<<<<

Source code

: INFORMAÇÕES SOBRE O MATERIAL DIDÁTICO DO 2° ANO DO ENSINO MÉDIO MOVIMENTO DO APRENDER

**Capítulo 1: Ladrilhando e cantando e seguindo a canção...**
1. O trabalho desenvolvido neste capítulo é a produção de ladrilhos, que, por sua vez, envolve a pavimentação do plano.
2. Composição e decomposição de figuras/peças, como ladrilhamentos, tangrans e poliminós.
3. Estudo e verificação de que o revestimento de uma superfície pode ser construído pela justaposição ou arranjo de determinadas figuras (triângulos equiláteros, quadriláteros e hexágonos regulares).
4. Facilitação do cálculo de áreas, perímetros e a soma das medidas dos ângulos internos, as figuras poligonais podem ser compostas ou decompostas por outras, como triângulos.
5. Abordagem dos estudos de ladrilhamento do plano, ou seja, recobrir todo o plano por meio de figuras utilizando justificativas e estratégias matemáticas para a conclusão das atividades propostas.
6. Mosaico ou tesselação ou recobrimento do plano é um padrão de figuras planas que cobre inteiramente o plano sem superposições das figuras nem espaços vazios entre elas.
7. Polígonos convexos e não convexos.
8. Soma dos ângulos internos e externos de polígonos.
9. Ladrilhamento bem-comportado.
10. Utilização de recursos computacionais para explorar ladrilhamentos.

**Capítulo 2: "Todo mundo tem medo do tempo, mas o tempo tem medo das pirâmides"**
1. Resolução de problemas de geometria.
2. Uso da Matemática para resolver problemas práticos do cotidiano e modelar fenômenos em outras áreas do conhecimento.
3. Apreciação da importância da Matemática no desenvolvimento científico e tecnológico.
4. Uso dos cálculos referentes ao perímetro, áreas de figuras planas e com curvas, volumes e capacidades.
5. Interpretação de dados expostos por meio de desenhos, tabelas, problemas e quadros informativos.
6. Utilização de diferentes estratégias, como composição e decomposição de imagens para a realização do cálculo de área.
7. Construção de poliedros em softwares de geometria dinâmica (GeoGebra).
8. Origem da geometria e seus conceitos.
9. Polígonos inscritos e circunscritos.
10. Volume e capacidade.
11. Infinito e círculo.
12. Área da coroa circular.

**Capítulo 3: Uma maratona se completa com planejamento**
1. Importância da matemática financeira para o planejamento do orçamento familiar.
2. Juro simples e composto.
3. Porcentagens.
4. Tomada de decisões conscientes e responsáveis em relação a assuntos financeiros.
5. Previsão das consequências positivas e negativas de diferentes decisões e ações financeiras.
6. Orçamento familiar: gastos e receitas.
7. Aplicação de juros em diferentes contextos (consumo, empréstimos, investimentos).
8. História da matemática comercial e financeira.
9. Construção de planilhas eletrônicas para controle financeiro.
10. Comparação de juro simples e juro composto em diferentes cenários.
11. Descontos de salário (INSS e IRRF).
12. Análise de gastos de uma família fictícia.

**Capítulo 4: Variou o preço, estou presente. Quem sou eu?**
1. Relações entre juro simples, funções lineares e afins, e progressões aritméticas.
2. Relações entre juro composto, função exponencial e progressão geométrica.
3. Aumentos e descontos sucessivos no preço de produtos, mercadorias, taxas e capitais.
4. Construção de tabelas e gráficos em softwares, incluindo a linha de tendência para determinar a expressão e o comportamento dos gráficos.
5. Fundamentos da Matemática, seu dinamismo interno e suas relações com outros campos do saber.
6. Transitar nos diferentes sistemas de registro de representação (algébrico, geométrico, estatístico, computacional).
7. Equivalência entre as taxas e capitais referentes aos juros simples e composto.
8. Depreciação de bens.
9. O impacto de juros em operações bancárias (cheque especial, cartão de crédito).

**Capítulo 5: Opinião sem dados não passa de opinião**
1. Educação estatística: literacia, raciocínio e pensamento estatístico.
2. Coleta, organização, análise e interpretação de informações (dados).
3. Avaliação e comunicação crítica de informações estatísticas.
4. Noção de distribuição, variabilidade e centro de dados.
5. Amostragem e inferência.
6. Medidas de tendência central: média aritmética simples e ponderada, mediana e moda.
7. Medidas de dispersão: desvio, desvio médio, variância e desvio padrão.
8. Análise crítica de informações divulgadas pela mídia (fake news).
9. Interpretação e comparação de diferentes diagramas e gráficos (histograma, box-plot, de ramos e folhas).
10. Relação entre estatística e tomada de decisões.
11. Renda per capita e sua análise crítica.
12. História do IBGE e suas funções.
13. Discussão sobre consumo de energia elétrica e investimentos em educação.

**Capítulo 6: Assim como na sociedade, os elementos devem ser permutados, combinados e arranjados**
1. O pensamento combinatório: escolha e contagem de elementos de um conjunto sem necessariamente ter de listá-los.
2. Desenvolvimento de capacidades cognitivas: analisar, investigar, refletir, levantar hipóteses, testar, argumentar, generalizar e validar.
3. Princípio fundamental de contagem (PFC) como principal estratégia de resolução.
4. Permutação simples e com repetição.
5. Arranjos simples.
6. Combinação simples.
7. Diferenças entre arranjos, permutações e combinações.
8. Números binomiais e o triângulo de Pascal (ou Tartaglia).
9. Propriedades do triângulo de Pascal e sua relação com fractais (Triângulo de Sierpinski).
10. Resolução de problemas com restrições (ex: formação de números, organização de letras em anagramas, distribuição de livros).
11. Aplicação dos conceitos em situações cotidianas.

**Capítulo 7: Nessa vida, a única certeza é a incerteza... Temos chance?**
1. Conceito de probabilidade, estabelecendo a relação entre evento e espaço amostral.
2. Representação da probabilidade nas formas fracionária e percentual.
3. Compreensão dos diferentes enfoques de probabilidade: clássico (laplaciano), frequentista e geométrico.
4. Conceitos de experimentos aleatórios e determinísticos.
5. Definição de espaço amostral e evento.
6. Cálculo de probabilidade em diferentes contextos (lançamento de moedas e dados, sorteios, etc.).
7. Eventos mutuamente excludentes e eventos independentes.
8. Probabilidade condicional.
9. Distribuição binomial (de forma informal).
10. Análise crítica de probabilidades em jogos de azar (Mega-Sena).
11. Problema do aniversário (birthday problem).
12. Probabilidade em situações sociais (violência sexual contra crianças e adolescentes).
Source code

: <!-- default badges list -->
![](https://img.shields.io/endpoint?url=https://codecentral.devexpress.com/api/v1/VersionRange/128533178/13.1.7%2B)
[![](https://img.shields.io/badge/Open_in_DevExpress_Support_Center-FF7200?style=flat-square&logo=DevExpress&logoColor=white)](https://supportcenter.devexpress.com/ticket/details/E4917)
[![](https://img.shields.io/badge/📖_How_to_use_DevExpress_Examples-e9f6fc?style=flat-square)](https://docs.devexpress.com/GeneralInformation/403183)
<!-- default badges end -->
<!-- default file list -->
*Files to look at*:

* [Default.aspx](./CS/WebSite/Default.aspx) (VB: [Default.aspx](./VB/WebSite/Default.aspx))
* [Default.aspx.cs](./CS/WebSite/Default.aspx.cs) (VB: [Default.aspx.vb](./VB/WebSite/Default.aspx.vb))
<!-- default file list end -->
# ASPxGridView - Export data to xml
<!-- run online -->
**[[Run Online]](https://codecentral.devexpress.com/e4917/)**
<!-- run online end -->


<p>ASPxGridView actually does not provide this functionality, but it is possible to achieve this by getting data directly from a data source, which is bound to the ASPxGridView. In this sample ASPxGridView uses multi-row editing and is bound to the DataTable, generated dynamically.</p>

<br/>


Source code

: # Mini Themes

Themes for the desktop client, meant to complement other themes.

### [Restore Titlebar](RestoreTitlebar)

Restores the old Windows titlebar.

>>>>

◆ **Work to be completed**
Go through the listing above and pull out each line containing the word "contextos".

◆ **Reply**
7. Aplicação de juros em diferentes contextos (consumo, empréstimos, investimentos).
6. Cálculo de probabilidade em diferentes contextos (lançamento de moedas e dados, sorteios, etc.).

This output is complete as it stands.